## Work instruction
In your copy, include every line of the records exactly and no picture at all.

• • • •

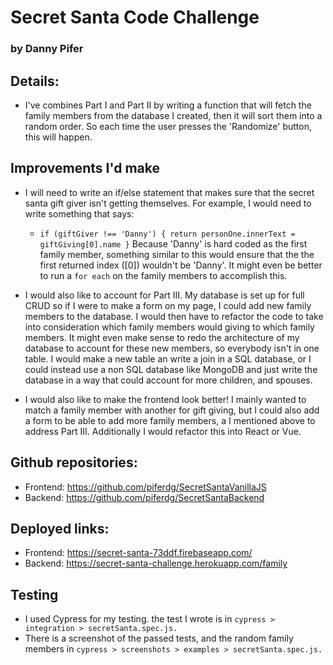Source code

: # Secret Santa Code Challenge
### by Danny Pifer

## Details:
 - I've combines Part I and Part II by writing a function that will fetch the family members from the database I created, then it will sort them into a random order. So each time the user presses the 'Randomize' button, this will happen.

## Improvements I'd make
 - I will need to write an if/else statement that makes sure that the secret santa gift giver isn't getting themselves. For example, I would need to write something that says: 
   - `if (giftGiver !== 'Danny') {
    return personOne.innerText = giftGiving[0].name
      }`
  Because 'Danny' is hard coded as the first family member, something similar to this would ensure that the the first returned index ([0]) wouldn't be 'Danny'. It might even be better to run a `for each` on the family members to accomplish this.

  - I would also like to account for Part III. My database is set up for full CRUD so if I were to make a form on my page, I could add new family members to the database. I would then have to refactor the code to take into consideration which family members would giving to which family members. It might even make sense to redo the architecture of my database to account for these new members, so everybody isn't in one table. I would make a new table an write a join in a SQL database, or I could instead use a non SQL database like MongoDB and just write the database in a way that could account for more children, and spouses.

  - I would also like to make the frontend look better! I mainly wanted to match a family member with another for gift giving, but I could also add a form to be able to add more family members, a I mentioned above to address Part III. Additionally I would refactor this into React or Vue. 

## Github repositories:
  - Frontend: https://github.com/piferdg/SecretSantaVanillaJS
  - Backend: https://github.com/piferdg/SecretSantaBackend

## Deployed links:
  - Frontend: https://secret-santa-73ddf.firebaseapp.com/
  - Backend: https://secret-santa-challenge.herokuapp.com/family

## Testing
  - I used Cypress for my testing. the test I wrote is in `cypress > integration > secretSanta.spec.js.`
  - There is a screenshot of the passed tests, and the random family members in `cypress > screenshots > examples > secretSanta.spec.js.`
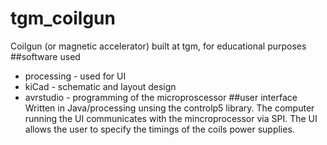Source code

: # tgm_coilgun
Coilgun (or magnetic accelerator) built at tgm, for educational purposes
##software used
* processing - used for UI
* kiCad - schematic and layout design
* avrstudio - programming of the microproscessor
##user interface
Written in Java/processing unsing the controlp5 library. The computer running
the UI communicates with the mincroprocessor via SPI. The UI allows the user to
specify the timings of the coils power supplies.
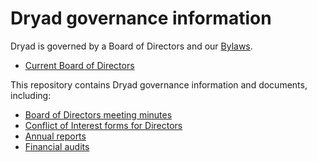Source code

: # Dryad governance information

Dryad is governed by a Board of Directors and our [Bylaws](https://datadryad.org/docs/DryadBylaws.pdf). 
- [Current Board of Directors](https://datadryad.org/stash/our_governance)

This repository contains Dryad governance information and documents, including:

- [Board of Directors meeting minutes](meeting-minutes/index.md)
- [Conflict of Interest forms for Directors](COIs/index.md)
- [Annual reports](annual-reports/index.md)
- [Financial audits](financial-audits)




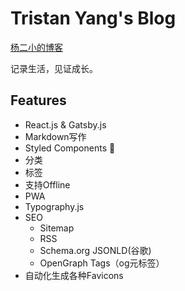 # Tristan Yang's Blog

[杨二小的博客](https://blog.yangerxiao.com/)

记录生活，见证成长。

## Features

- React.js & Gatsby.js
- Markdown写作
- Styled Components 💅
- 分类
- 标签
- 支持Offline
- PWA
- Typography.js
- SEO
    - Sitemap
    - RSS
    - Schema.org JSONLD(谷歌)
    - OpenGraph Tags（og元标签）
- 自动化生成各种Favicons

• • • •

## Written answer
Source code

: # Secret Santa Code Challenge
### by Danny Pifer

## Details:
 - I've combines Part I and Part II by writing a function that will fetch the family members from the database I created, then it will sort them into a random order. So each time the user presses the 'Randomize' button, this will happen.

## Improvements I'd make
 - I will need to write an if/else statement that makes sure that the secret santa gift giver isn't getting themselves. For example, I would need to write something that says: 
   - `if (giftGiver !== 'Danny') {
    return personOne.innerText = giftGiving[0].name
      }`
  Because 'Danny' is hard coded as the first family member, something similar to this would ensure that the the first returned index ([0]) wouldn't be 'Danny'. It might even be better to run a `for each` on the family members to accomplish this.

  - I would also like to account for Part III. My database is set up for full CRUD so if I were to make a form on my page, I could add new family members to the database. I would then have to refactor the code to take into consideration which family members would giving to which family members. It might even make sense to redo the architecture of my database to account for these new members, so everybody isn't in one table. I would make a new table an write a join in a SQL database, or I could instead use a non SQL database like MongoDB and just write the database in a way that could account for more children, and spouses.

  - I would also like to make the frontend look better! I mainly wanted to match a family member with another for gift giving, but I could also add a form to be able to add more family members, a I mentioned above to address Part III. Additionally I would refactor this into React or Vue. 

## Github repositories:
  - Frontend: https://github.com/piferdg/SecretSantaVanillaJS
  - Backend: https://github.com/piferdg/SecretSantaBackend

## Deployed links:
  - Frontend: https://secret-santa-73ddf.firebaseapp.com/
  - Backend: https://secret-santa-challenge.herokuapp.com/family

## Testing
  - I used Cypress for my testing. the test I wrote is in `cypress > integration > secretSanta.spec.js.`
  - There is a screenshot of the passed tests, and the random family members in `cypress > screenshots > examples > secretSanta.spec.js.`
Source code

: # tgm_coilgun
Coilgun (or magnetic accelerator) built at tgm, for educational purposes
##software used
* processing - used for UI
* kiCad - schematic and layout design
* avrstudio - programming of the microproscessor
##user interface
Written in Java/processing unsing the controlp5 library. The computer running
the UI communicates with the mincroprocessor via SPI. The UI allows the user to
specify the timings of the coils power supplies.
Source code

: # Dryad governance information

Dryad is governed by a Board of Directors and our [Bylaws](https://datadryad.org/docs/DryadBylaws.pdf). 
- [Current Board of Directors](https://datadryad.org/stash/our_governance)

This repository contains Dryad governance information and documents, including:

- [Board of Directors meeting minutes](meeting-minutes/index.md)
- [Conflict of Interest forms for Directors](COIs/index.md)
- [Annual reports](annual-reports/index.md)
- [Financial audits](financial-audits)




 # Tristan Yang's Blog

[杨二小的博客](https://blog.yangerxiao.com/)

记录生活，见证成长。

## Features

- React.js & Gatsby.js
- Markdown写作
- Styled Components 💅
- 分类
- 标签
- 支持Offline
- PWA
- Typography.js
- SEO
    - Sitemap
    - RSS
    - Schema.org JSONLD(谷歌)
    - OpenGraph Tags（og元标签）
- 自动化生成各种Favicons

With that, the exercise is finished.